Demyan Kudryavtsev, Nossik’s friend and owner of The Moscow Times, tweeted Sunday that Nossik had died in the night of a sudden heart attack. Preliminary information suggests there was no criminal activity involved in his death.
The Jewish-Russian journalist graduated from medical school, but he’s better known for his role in pioneering the beginning of Russian online news with his website Gazetu.ru, which he launched in 1999. He was the first Russian language blogger and soon opened multiple Russian online news outlets, leading many to call him the “godfather” of the Russian internet. His Livejournal was the most widely read in the country, according to The Moscow Times.
His early posts generated much controversy for taking a strong stance against the Kremlin. However, he later attempted to distance himself from the extremism, according to DW. However, he frequently criticized current Russian President Vladimir Putin’s strict internet security stance.
In 2012, Nossik joined in advocating for members of the group Pussy Riot, who were jailed for publicly criticizing Putin during a performance.
In 2014, Nossik posted an article in response to Putin’s crackdown on internet freedom called “Russia’s First Blogger Reacts to Putin’s Internet Crackdown.”
In the article, Nossik criticized Putin’s flip-flopping stance and move to silence internet journalists. “This Orwellian masterpiece of legislation was signed into law by Vladimir Putin on May 5, 2014, and it will be enforced from August 1, 2014. Will that be the last day of Russian Internet? Maybe. Unless a new law kills it even faster,” he wrote.
In 2016, the journalist was found guilty of extremism and fined 500,000 rubles ($8,000) for taking a strong anti-Syria stance in an article he published in September 2015 titled “Wipe Syria Off the Face Of the Earth.”
In the article, Nossik said that as a threat to Israel, Syria was not worth protecting and that he “warmly welcomed” any bombings to the country. The piece was published after Russia launched a series of airstrikes in Syria. In the post, he compared Syria to Nazi-era Germany and said he would be “thankful” if Syria were razed.
He refused to apologize for the piece, saying “My opinion on this issue is that my statements do not contain any extremist views… I positively do not see any extremism in the fact that I will not feel sorry for the Syrian state.”

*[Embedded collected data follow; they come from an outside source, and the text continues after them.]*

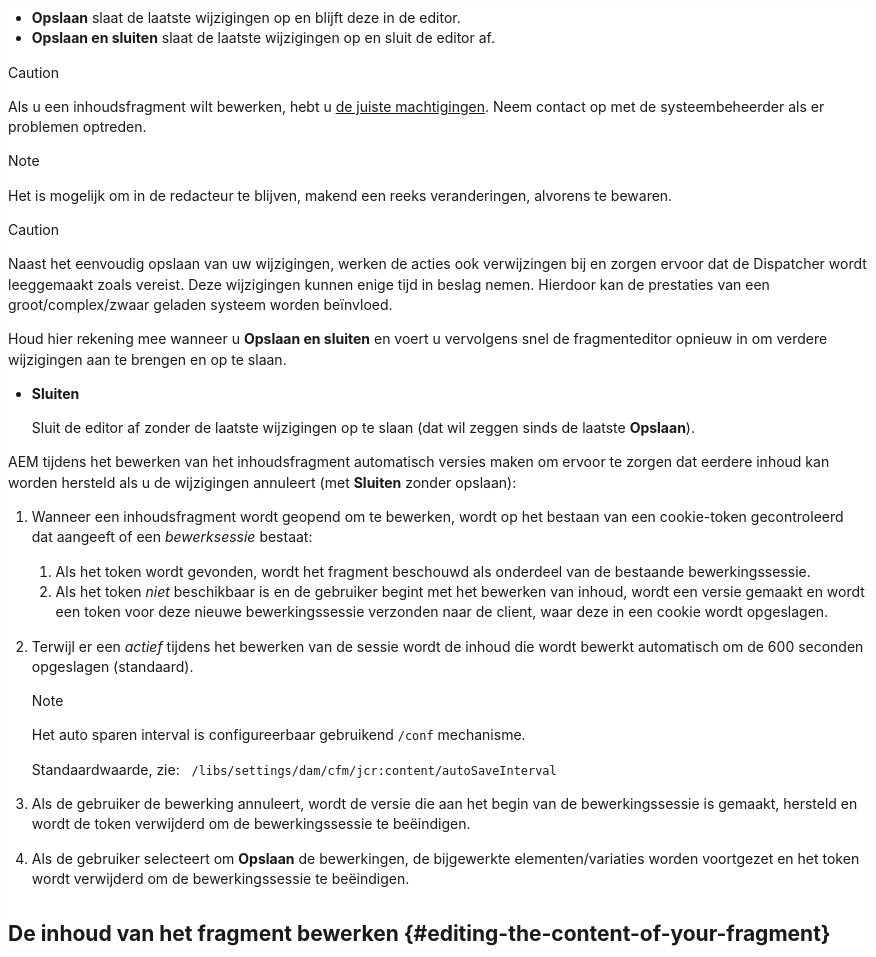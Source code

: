    * **Opslaan** slaat de laatste wijzigingen op en blijft deze in de editor.
   * **Opslaan en sluiten** slaat de laatste wijzigingen op en sluit de editor af.

  >[!CAUTION]
  >
  >Als u een inhoudsfragment wilt bewerken, hebt u [de juiste machtigingen](/help/sites-developing/customizing-content-fragments.md#asset-permissions). Neem contact op met de systeembeheerder als er problemen optreden.

  >[!NOTE]
  >
  >Het is mogelijk om in de redacteur te blijven, makend een reeks veranderingen, alvorens te bewaren.

  >[!CAUTION]
  >
  >Naast het eenvoudig opslaan van uw wijzigingen, werken de acties ook verwijzingen bij en zorgen ervoor dat de Dispatcher wordt leeggemaakt zoals vereist. Deze wijzigingen kunnen enige tijd in beslag nemen. Hierdoor kan de prestaties van een groot/complex/zwaar geladen systeem worden beïnvloed.
  >
  >Houd hier rekening mee wanneer u **Opslaan en sluiten** en voert u vervolgens snel de fragmenteditor opnieuw in om verdere wijzigingen aan te brengen en op te slaan.

* **Sluiten**

  Sluit de editor af zonder de laatste wijzigingen op te slaan (dat wil zeggen sinds de laatste **Opslaan**).

AEM tijdens het bewerken van het inhoudsfragment automatisch versies maken om ervoor te zorgen dat eerdere inhoud kan worden hersteld als u de wijzigingen annuleert (met **Sluiten** zonder opslaan):

1. Wanneer een inhoudsfragment wordt geopend om te bewerken, wordt op het bestaan van een cookie-token gecontroleerd dat aangeeft of een *bewerksessie* bestaat:

   1. Als het token wordt gevonden, wordt het fragment beschouwd als onderdeel van de bestaande bewerkingssessie.
   2. Als het token *niet* beschikbaar is en de gebruiker begint met het bewerken van inhoud, wordt een versie gemaakt en wordt een token voor deze nieuwe bewerkingssessie verzonden naar de client, waar deze in een cookie wordt opgeslagen.

2. Terwijl er een *actief* tijdens het bewerken van de sessie wordt de inhoud die wordt bewerkt automatisch om de 600 seconden opgeslagen (standaard).

   >[!NOTE]
   >
   >Het auto sparen interval is configureerbaar gebruikend `/conf` mechanisme.
   >
   >Standaardwaarde, zie:
   >  `/libs/settings/dam/cfm/jcr:content/autoSaveInterval`

3. Als de gebruiker de bewerking annuleert, wordt de versie die aan het begin van de bewerkingssessie is gemaakt, hersteld en wordt de token verwijderd om de bewerkingssessie te beëindigen.
4. Als de gebruiker selecteert om **Opslaan** de bewerkingen, de bijgewerkte elementen/variaties worden voortgezet en het token wordt verwijderd om de bewerkingssessie te beëindigen.

## De inhoud van het fragment bewerken {#editing-the-content-of-your-fragment}
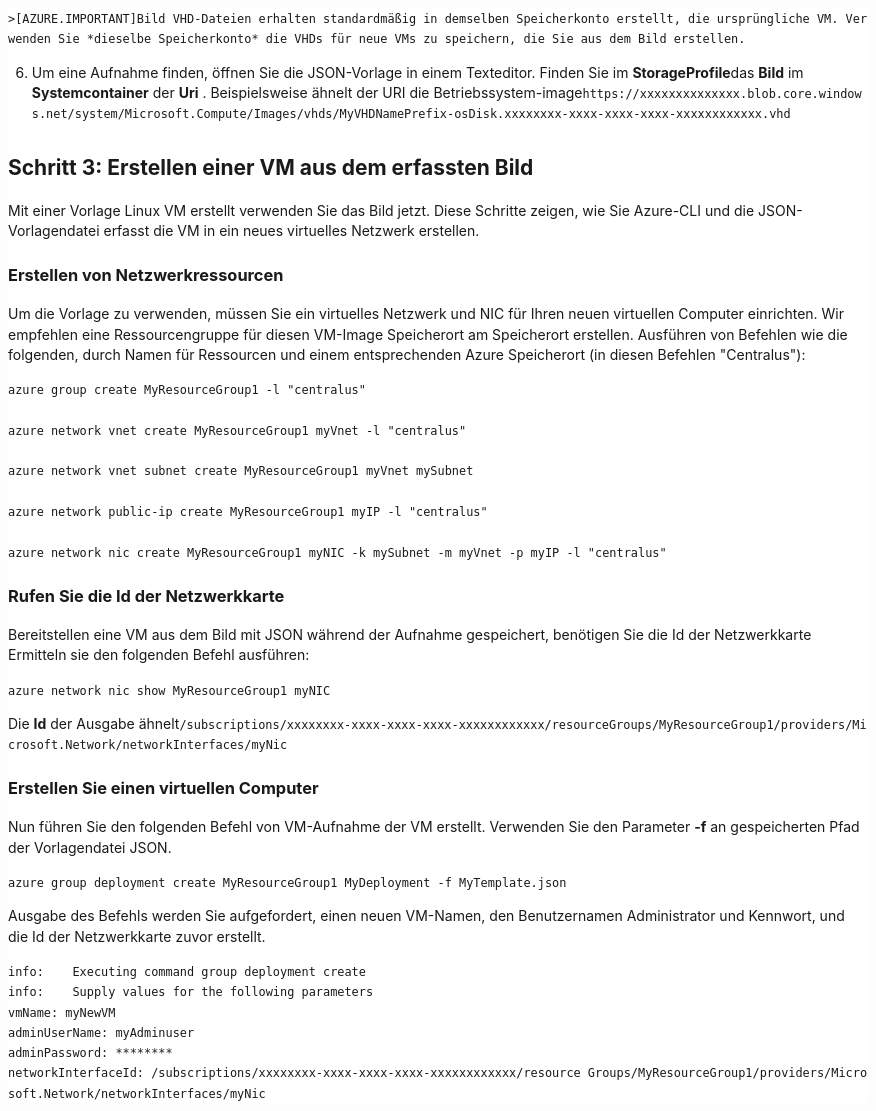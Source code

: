     >[AZURE.IMPORTANT]Bild VHD-Dateien erhalten standardmäßig in demselben Speicherkonto erstellt, die ursprüngliche VM. Verwenden Sie *dieselbe Speicherkonto* die VHDs für neue VMs zu speichern, die Sie aus dem Bild erstellen. 

6. Um eine Aufnahme finden, öffnen Sie die JSON-Vorlage in einem Texteditor. Finden Sie im **StorageProfile**das **Bild** im **Systemcontainer** der **Uri** . Beispielsweise ähnelt der URI die Betriebssystem-image`https://xxxxxxxxxxxxxx.blob.core.windows.net/system/Microsoft.Compute/Images/vhds/MyVHDNamePrefix-osDisk.xxxxxxxx-xxxx-xxxx-xxxx-xxxxxxxxxxxx.vhd`

## <a name="step-3-create-a-vm-from-the-captured-image"></a>Schritt 3: Erstellen einer VM aus dem erfassten Bild
Mit einer Vorlage Linux VM erstellt verwenden Sie das Bild jetzt. Diese Schritte zeigen, wie Sie Azure-CLI und die JSON-Vorlagendatei erfasst die VM in ein neues virtuelles Netzwerk erstellen.

### <a name="create-network-resources"></a>Erstellen von Netzwerkressourcen

Um die Vorlage zu verwenden, müssen Sie ein virtuelles Netzwerk und NIC für Ihren neuen virtuellen Computer einrichten. Wir empfehlen eine Ressourcengruppe für diesen VM-Image Speicherort am Speicherort erstellen. Ausführen von Befehlen wie die folgenden, durch Namen für Ressourcen und einem entsprechenden Azure Speicherort (in diesen Befehlen "Centralus"):

    azure group create MyResourceGroup1 -l "centralus"

    azure network vnet create MyResourceGroup1 myVnet -l "centralus"

    azure network vnet subnet create MyResourceGroup1 myVnet mySubnet

    azure network public-ip create MyResourceGroup1 myIP -l "centralus"

    azure network nic create MyResourceGroup1 myNIC -k mySubnet -m myVnet -p myIP -l "centralus"

### <a name="get-the-id-of-the-nic"></a>Rufen Sie die Id der Netzwerkkarte

Bereitstellen eine VM aus dem Bild mit JSON während der Aufnahme gespeichert, benötigen Sie die Id der Netzwerkkarte Ermitteln sie den folgenden Befehl ausführen:

    azure network nic show MyResourceGroup1 myNIC

Die **Id** der Ausgabe ähnelt`/subscriptions/xxxxxxxx-xxxx-xxxx-xxxx-xxxxxxxxxxxx/resourceGroups/MyResourceGroup1/providers/Microsoft.Network/networkInterfaces/myNic`



### <a name="create-a-vm"></a>Erstellen Sie einen virtuellen Computer
Nun führen Sie den folgenden Befehl von VM-Aufnahme der VM erstellt. Verwenden Sie den Parameter **-f** an gespeicherten Pfad der Vorlagendatei JSON.

    azure group deployment create MyResourceGroup1 MyDeployment -f MyTemplate.json

Ausgabe des Befehls werden Sie aufgefordert, einen neuen VM-Namen, den Benutzernamen Administrator und Kennwort, und die Id der Netzwerkkarte zuvor erstellt.

    info:    Executing command group deployment create
    info:    Supply values for the following parameters
    vmName: myNewVM
    adminUserName: myAdminuser
    adminPassword: ********
    networkInterfaceId: /subscriptions/xxxxxxxx-xxxx-xxxx-xxxx-xxxxxxxxxxxx/resource Groups/MyResourceGroup1/providers/Microsoft.Network/networkInterfaces/myNic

However, a judge found that his statements contained the linguistic pattern of hateful rhetoric, and included “calls of hatred towards Syrians, based on national-territorial discrimination.”
Born in Moscow, Nossik moved to Israel in the early 90s and worked for some time at the Jerusalem Post, before returning to Russia in 1997 to develop his web design writing career.
A prominent media figure, Nossik’s death prompted widespread condolences, including from Russian Prime Minister Dmitri Medvedev who posted on Facebook, “He was a true professional, Russian Internet pioneer, a remarkable and talented man. The creation of well-known online resources and projects, which enjoy popularity with people of different generations and convictions, is linked with his name.”
Opposition activist Alexei Navalny also released a statement mourning Nossik’s death.
“Nossik was a family friend. He greatly influenced my views and actions related to the Internet and journalism. I’m sure many others will say the same. He didn’t like it when people called him ‘one of the founders of the RuNet,’ but that’s what he was,” Navalny posted on his blog.
Poets, bloggers and other political leaders also released statements of mourning in response to Nossik’s death.